La campanita que estaba en la parte superior de la puerta de cristal sonó cuando la traspasó. El vapor y el calor enseguida se adhirieron a su cuerpo, y una de la comisura de sus labios se elevó en un intento de sonrisa que no se realizó por completo.

Estaba con varios clientes, era algo así como una cafetería exclusiva por lo que solo gente importante asistía a aquel lugar. Nadie de aquellos estúpidos de clase alta hablaba con él y se los agradecía infinitamente.

—¡Oh, Castiel!—el gordo jefe se acercó al chico mostrando una brillante sonrisa, era simpático, no lo detestaba del todo.

—Antoine—saludó el pelirrojo a su amigo francés, mientras dejaba su sombrero y su ancho abrigo en el brazo de la entrada.
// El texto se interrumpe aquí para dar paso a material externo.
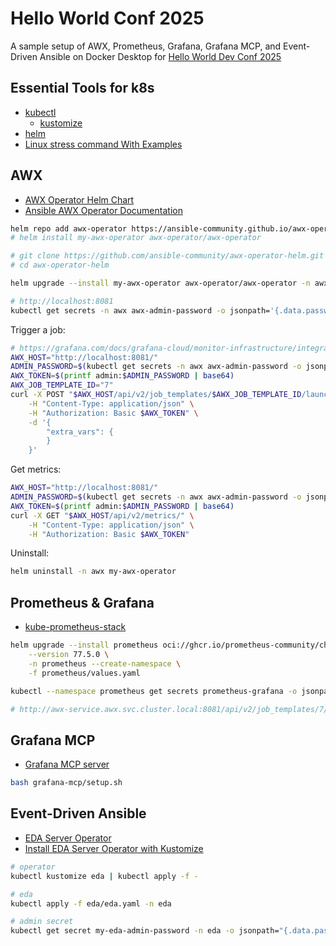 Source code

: # Hello World Conf 2025

A sample setup of AWX, Prometheus, Grafana, Grafana MCP, and Event-Driven Ansible on Docker Desktop for [Hello World Dev Conf 2025](https://hwdc.ithome.com.tw/2025/speaker-page/704)

## Essential Tools for k8s
- [kubectl](https://kubernetes.io/docs/tasks/tools/install-kubectl-linux/)
    - [kustomize](https://kubernetes.io/docs/tasks/manage-kubernetes-objects/kustomization/)
- [helm](https://helm.sh/docs/intro/install/)
- [Linux stress command With Examples](https://www.geeksforgeeks.org/linux-unix/linux-stress-command-with-examples/)


## AWX 
- [AWX Operator Helm Chart](https://github.com/ansible-community/awx-operator-helm/)
- [Ansible AWX Operator Documentation](https://ansible.readthedocs.io/projects/awx-operator/en/latest/installation/basic-install.html)
```bash
helm repo add awx-operator https://ansible-community.github.io/awx-operator-helm/
# helm install my-awx-operator awx-operator/awx-operator

# git clone https://github.com/ansible-community/awx-operator-helm.git
# cd awx-operator-helm

helm upgrade --install my-awx-operator awx-operator/awx-operator -n awx --create-namespace -f awx/values.yaml

# http://localhost:8081
kubectl get secrets -n awx awx-admin-password -o jsonpath='{.data.password}' | base64 --decode ; echo
```

Trigger a job:
```bash
# https://grafana.com/docs/grafana-cloud/monitor-infrastructure/integrations/integration-reference/integration-awx/
AWX_HOST="http://localhost:8081/"
ADMIN_PASSWORD=$(kubectl get secrets -n awx awx-admin-password -o jsonpath='{.data.password}' | base64 --decode)
AWX_TOKEN=$(printf admin:$ADMIN_PASSWORD | base64)
AWX_JOB_TEMPLATE_ID="7"
curl -X POST "$AWX_HOST/api/v2/job_templates/$AWX_JOB_TEMPLATE_ID/launch/" \
    -H "Content-Type: application/json" \
    -H "Authorization: Basic $AWX_TOKEN" \
    -d '{
        "extra_vars": {
        }
    }'
```

Get metrics:
```bash
AWX_HOST="http://localhost:8081/"
ADMIN_PASSWORD=$(kubectl get secrets -n awx awx-admin-password -o jsonpath='{.data.password}' | base64 --decode)
AWX_TOKEN=$(printf admin:$ADMIN_PASSWORD | base64)
curl -X GET "$AWX_HOST/api/v2/metrics/" \
    -H "Content-Type: application/json" \
    -H "Authorization: Basic $AWX_TOKEN"
```

Uninstall:
```bash
helm uninstall -n awx my-awx-operator
```

## Prometheus & Grafana
- [kube-prometheus-stack](https://github.com/prometheus-community/helm-charts/tree/main/charts/kube-prometheus-stack)

```bash
helm upgrade --install prometheus oci://ghcr.io/prometheus-community/charts/kube-prometheus-stack \
    --version 77.5.0 \
    -n prometheus --create-namespace \
    -f prometheus/values.yaml

kubectl --namespace prometheus get secrets prometheus-grafana -o jsonpath="{.data.admin-password}" | base64 -d ; echo

# http://awx-service.awx.svc.cluster.local:8081/api/v2/job_templates/7/launch/
```

## Grafana MCP
- [Grafana MCP server](https://github.com/grafana/mcp-grafana)
```bash
bash grafana-mcp/setup.sh
```


## Event-Driven Ansible 

- [EDA Server Operator](https://github.com/ansible/eda-server-operator)
- [Install EDA Server Operator with Kustomize](https://github.com/ansible/eda-server-operator/blob/main/docs/kustomize-install.md)

```bash
# operator
kubectl kustomize eda | kubectl apply -f - 

# eda
kubectl apply -f eda/eda.yaml -n eda

# admin secret
kubectl get secret my-eda-admin-password -n eda -o jsonpath="{.data.password}" | base64 --decode ; echo
```

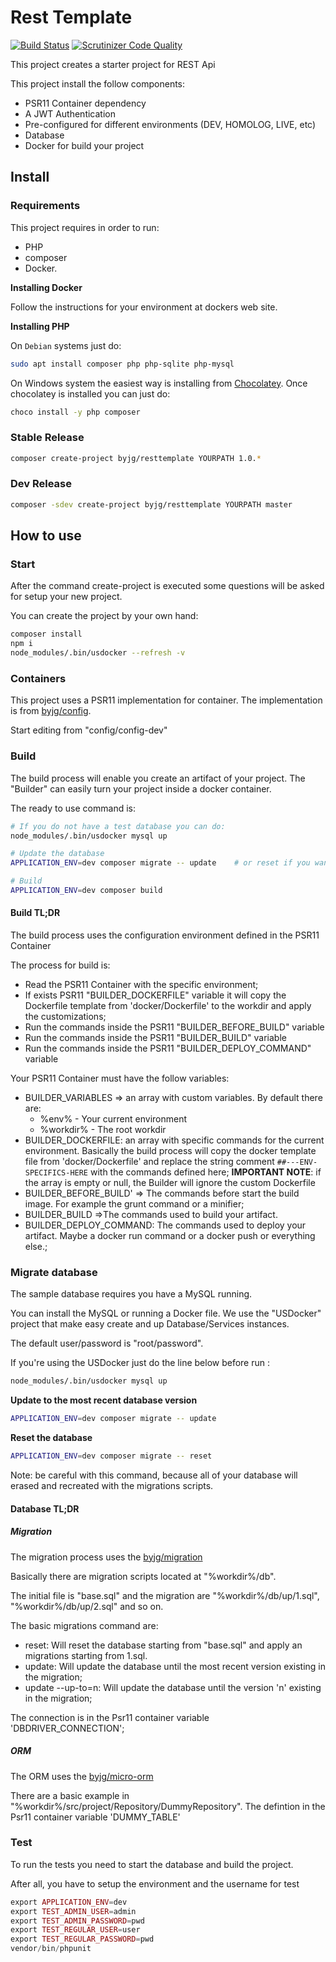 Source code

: # Rest Template

[![Build Status](https://travis-ci.org/byjg/php-rest-template.svg?branch=master)](https://travis-ci.org/byjg/php-rest-template)
[![Scrutinizer Code Quality](https://scrutinizer-ci.com/g/byjg/php-rest-template/badges/quality-score.png?b=master)](https://scrutinizer-ci.com/g/byjg/php-rest-template/?branch=master)

This project creates a starter project for REST Api

This project install the follow components:
- PSR11 Container dependency
- A JWT Authentication
- Pre-configured for different environments (DEV, HOMOLOG, LIVE, etc)
- Database
- Docker for build your project 

## Install

### Requirements

This project requires in order to run:
 - PHP
 - composer
 - Docker. 

**Installing Docker**

Follow the instructions for your environment at dockers web site.


**Installing PHP**

On `Debian` systems just do:

```bash
sudo apt install composer php php-sqlite php-mysql
```

On Windows system the easiest way is installing from [Chocolatey](https://chocolatey.org/install). 
Once chocolatey is installed you can just do:

```bash
choco install -y php composer
```

### Stable Release

```bash
composer create-project byjg/resttemplate YOURPATH 1.0.*
```

### Dev Release

```bash
composer -sdev create-project byjg/resttemplate YOURPATH master
```

## How to use

### Start

After the command create-project is executed some questions will be asked for setup your new project.

You can create the project by your own hand:

```bash
composer install
npm i
node_modules/.bin/usdocker --refresh -v
``` 

### Containers

This project uses a PSR11 implementation for container. 
The implementation is from [byjg/config](https://github.com/byjg/config). 

Start editing from "config/config-dev"

### Build

The build process will enable you create an artifact of your project. 
The "Builder" can easily turn your project inside a docker container.

The ready to use command is:

```bash
# If you do not have a test database you can do:
node_modules/.bin/usdocker mysql up

# Update the database
APPLICATION_ENV=dev composer migrate -- update    # or reset if you want to recreate

# Build
APPLICATION_ENV=dev composer build
```

#### Build TL;DR

The build process uses the configuration environment defined in the PSR11 Container 

The process for build is:
- Read the PSR11 Container with the specific environment;
- If exists PSR11 "BUILDER_DOCKERFILE" variable it will copy the Dockerfile template from 'docker/Dockerfile' 
to the workdir and apply the customizations;
- Run the commands inside the PSR11 "BUILDER_BEFORE_BUILD" variable
- Run the commands inside the PSR11 "BUILDER_BUILD" variable
- Run the commands inside the PSR11 "BUILDER_DEPLOY_COMMAND" variable

Your PSR11 Container must have the follow variables:

- BUILDER_VARIABLES => an array with custom variables. By default there are:
    - %env% - Your current environment
    - %workdir% - The root workdir
- BUILDER_DOCKERFILE: an array with specific commands for the current environment. Basically
the build process will copy the docker template file from 'docker/Dockerfile' and replace the 
string comment `##---ENV-SPECIFICS-HERE` with the commands defined here; **IMPORTANT NOTE**: if the array is empty
or null, the Builder will ignore the custom Dockerfile
- BUILDER_BEFORE_BUILD' => The commands before start the build image. For example the grunt command or a minifier; 
- BUILDER_BUILD =>The commands used to build your artifact. 
- BUILDER_DEPLOY_COMMAND: The commands used to deploy your artifact. Maybe a docker run command or 
a docker push or everything else.;


### Migrate database

The sample database requires you have a MySQL running. 

You can install the MySQL or running a Docker file. We use the "USDocker"
project that make easy create and up Database/Services instances. 

The default user/password is "root/password".

If you're using the USDocker just do the line below before run :

```bash
node_modules/.bin/usdocker mysql up
```

**Update to the most recent database version**

```bash
APPLICATION_ENV=dev composer migrate -- update
```

**Reset the database**

```bash
APPLICATION_ENV=dev composer migrate -- reset
```

Note: be careful with this command, because all of your database will erased 
and recreated with the migrations scripts.

#### Database TL;DR

##### Migration

The migration process uses the [byjg/migration](https://github.com/byjg/migration)

Basically there are migration scripts located at "%workdir%/db".

The initial file is "base.sql" and the migration are "%workdir%/db/up/1.sql", "%workdir%/db/up/2.sql" and so on. 

The basic migrations command are:
- reset: Will reset the database starting from "base.sql" and apply an migrations starting from 1.sql.
- update: Will update the database until the most recent version existing in the migration;
- update --up-to=n: Will update the database until the version 'n' existing in the migration;

The connection is in the Psr11 container variable 'DBDRIVER_CONNECTION';

##### ORM

The ORM uses the [byjg/micro-orm](https://github.com/byjg/micro-orm)

There are a basic example in "%workdir%/src/project/Repository/DummyRepository". 
The defintion in the Psr11 container variable 'DUMMY_TABLE'

### Test

To run the tests you need to start the database and build the project. 

After all, you have to setup the environment and the username for test

```php
export APPLICATION_ENV=dev
export TEST_ADMIN_USER=admin
export TEST_ADMIN_PASSWORD=pwd
export TEST_REGULAR_USER=user
export TEST_REGULAR_PASSWORD=pwd
vendor/bin/phpunit
```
—Vaya cara que te cargas, ¿Trabajo?

Castiel suspiró —Lunes, los detesto.

—Debí suponerlo—sonrió —Sigue, enseguida te atienden— El alto chico asintió, Antoine dejó una palmada en su hombro antes de retirarse para saludar a un nuevo cliente que había entrado.

Caminó a una mesa al lado de la ventana, la cual estaba empañada debido al calor de lugar, se sentó soltando una gran bocanada de aire, tronó sus adoloridos dedos por el frío y antes de abrir su maletín, tomó el periódico del día que estaba encima de la mesa de madera.